Check each line of the data for "your" and select those that have it.

[Supplied data]

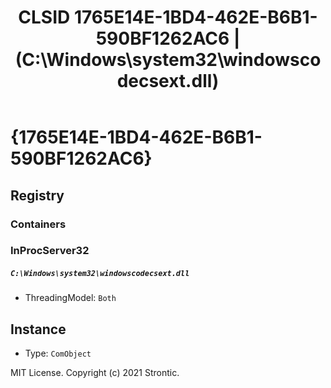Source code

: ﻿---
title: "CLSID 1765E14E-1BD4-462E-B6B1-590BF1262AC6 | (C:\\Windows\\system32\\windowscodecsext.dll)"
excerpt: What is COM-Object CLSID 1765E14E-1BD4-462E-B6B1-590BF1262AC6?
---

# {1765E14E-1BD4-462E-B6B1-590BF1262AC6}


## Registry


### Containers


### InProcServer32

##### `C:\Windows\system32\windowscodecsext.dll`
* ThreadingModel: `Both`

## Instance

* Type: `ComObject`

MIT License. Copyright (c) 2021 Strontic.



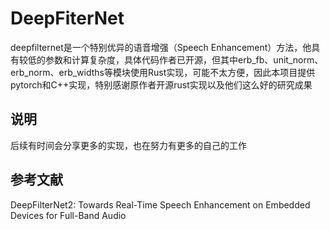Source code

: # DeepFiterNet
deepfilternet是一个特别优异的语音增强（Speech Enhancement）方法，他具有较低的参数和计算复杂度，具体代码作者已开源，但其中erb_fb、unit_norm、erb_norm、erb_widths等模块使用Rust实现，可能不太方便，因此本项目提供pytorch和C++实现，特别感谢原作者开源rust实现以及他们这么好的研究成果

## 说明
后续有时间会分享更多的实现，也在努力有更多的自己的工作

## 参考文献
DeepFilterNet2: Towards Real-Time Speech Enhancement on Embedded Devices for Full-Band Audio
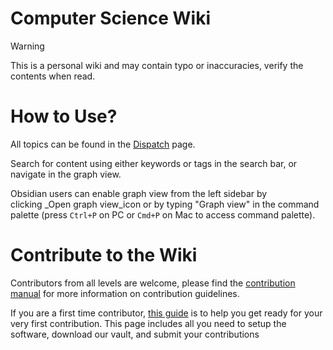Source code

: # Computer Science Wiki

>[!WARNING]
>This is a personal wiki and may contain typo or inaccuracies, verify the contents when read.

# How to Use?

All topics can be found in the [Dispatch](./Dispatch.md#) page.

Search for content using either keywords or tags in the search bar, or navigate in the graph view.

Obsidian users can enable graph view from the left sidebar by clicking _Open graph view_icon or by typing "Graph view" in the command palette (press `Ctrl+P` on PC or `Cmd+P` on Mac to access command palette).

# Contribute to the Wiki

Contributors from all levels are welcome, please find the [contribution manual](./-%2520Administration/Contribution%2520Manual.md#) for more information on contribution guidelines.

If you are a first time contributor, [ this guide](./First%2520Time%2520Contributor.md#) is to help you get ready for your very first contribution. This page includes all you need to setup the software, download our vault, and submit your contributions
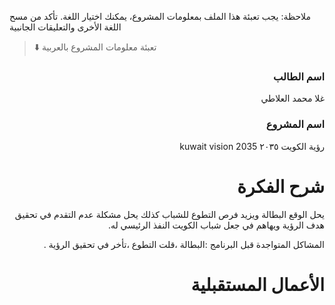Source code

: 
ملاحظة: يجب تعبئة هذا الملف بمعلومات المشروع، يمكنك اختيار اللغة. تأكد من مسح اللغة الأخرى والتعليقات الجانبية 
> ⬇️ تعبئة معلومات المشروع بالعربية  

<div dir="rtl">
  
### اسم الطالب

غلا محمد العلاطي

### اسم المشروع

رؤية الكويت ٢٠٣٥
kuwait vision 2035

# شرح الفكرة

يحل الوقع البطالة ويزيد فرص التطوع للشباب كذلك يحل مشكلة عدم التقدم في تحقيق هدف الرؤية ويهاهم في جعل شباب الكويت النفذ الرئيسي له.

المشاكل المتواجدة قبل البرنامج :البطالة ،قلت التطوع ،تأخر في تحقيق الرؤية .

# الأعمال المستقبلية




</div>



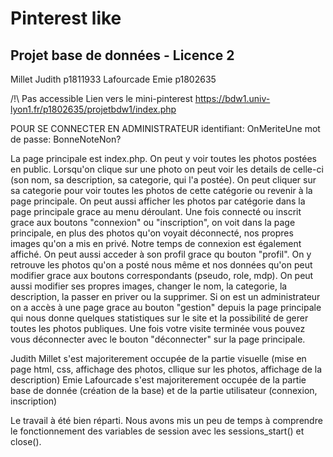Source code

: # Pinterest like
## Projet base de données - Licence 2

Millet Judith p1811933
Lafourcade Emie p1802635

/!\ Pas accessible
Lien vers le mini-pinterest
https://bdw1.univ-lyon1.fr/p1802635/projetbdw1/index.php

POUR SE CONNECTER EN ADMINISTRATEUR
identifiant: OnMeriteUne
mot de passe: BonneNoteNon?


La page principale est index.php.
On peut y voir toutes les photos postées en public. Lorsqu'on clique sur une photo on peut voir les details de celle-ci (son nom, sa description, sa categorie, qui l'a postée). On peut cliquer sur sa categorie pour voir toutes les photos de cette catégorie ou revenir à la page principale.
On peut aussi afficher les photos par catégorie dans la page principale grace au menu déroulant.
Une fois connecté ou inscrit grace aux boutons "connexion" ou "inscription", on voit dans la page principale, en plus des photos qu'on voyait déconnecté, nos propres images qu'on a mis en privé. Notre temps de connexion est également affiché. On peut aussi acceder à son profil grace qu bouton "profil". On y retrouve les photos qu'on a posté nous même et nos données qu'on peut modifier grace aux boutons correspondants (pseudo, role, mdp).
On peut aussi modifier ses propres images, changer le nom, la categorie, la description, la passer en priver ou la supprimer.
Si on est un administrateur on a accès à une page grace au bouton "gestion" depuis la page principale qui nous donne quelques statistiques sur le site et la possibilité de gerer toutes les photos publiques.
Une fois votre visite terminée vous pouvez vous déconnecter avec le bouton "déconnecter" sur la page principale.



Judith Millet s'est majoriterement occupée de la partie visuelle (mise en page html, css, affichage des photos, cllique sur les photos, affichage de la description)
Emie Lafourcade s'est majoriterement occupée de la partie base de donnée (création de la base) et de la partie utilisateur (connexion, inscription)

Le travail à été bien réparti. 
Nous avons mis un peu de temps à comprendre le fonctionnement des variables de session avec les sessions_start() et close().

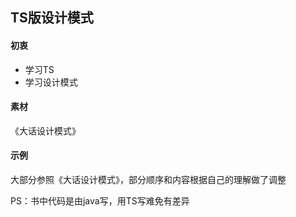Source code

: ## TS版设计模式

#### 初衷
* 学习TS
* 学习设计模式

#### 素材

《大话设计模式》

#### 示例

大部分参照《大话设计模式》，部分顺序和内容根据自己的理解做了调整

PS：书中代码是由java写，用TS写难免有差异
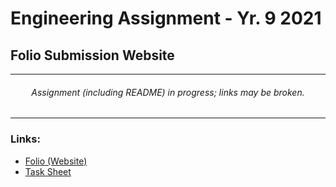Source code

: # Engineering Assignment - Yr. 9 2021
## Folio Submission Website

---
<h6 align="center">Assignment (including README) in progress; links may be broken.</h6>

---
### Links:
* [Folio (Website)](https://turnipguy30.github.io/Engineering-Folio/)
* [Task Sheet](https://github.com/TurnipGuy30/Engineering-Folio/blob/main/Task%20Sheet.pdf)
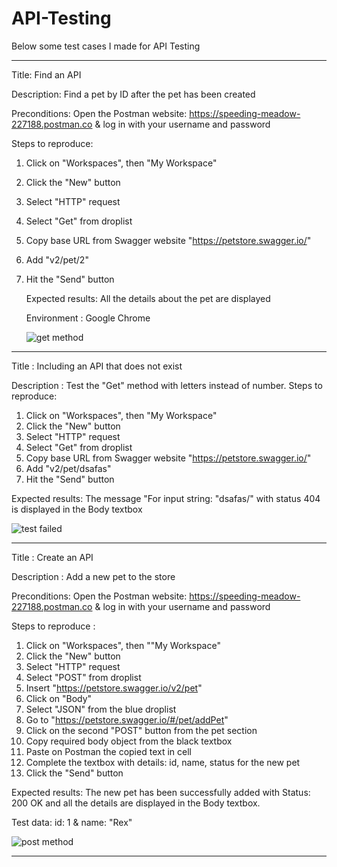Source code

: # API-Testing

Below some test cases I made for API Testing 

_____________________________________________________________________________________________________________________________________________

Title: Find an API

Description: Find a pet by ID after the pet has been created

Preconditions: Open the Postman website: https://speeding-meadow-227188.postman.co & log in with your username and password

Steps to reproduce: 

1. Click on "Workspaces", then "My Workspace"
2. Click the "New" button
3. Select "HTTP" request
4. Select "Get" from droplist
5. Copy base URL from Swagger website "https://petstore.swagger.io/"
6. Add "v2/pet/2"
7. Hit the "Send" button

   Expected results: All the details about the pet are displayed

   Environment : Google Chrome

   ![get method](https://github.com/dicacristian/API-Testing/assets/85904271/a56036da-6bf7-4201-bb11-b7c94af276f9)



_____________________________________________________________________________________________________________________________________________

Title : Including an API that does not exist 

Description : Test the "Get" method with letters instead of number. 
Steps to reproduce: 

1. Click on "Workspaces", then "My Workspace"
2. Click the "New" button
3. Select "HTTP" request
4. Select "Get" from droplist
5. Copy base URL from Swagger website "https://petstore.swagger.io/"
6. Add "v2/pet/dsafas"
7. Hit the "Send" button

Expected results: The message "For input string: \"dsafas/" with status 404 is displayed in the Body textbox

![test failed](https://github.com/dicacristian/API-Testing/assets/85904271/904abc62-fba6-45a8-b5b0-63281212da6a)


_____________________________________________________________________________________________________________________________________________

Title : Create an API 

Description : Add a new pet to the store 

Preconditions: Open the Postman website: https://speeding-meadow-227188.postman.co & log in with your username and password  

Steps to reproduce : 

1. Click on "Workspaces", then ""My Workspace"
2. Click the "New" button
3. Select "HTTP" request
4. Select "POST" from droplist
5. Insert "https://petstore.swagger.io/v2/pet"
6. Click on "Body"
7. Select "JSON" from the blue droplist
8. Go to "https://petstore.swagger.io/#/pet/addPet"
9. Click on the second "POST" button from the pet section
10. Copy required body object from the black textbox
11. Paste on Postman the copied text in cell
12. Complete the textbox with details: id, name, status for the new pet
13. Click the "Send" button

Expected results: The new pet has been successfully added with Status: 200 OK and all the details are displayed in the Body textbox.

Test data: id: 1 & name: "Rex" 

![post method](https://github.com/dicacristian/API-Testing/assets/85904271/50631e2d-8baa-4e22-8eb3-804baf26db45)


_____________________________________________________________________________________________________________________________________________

[/Supplied data]

▶ _Written response_
If you are a first time contributor, [ this guide](./First%2520Time%2520Contributor.md#) is to help you get ready for your very first contribution. This page includes all you need to setup the software, download our vault, and submit your contributions
Preconditions: Open the Postman website: https://speeding-meadow-227188.postman.co & log in with your username and password
Preconditions: Open the Postman website: https://speeding-meadow-227188.postman.co & log in with your username and password  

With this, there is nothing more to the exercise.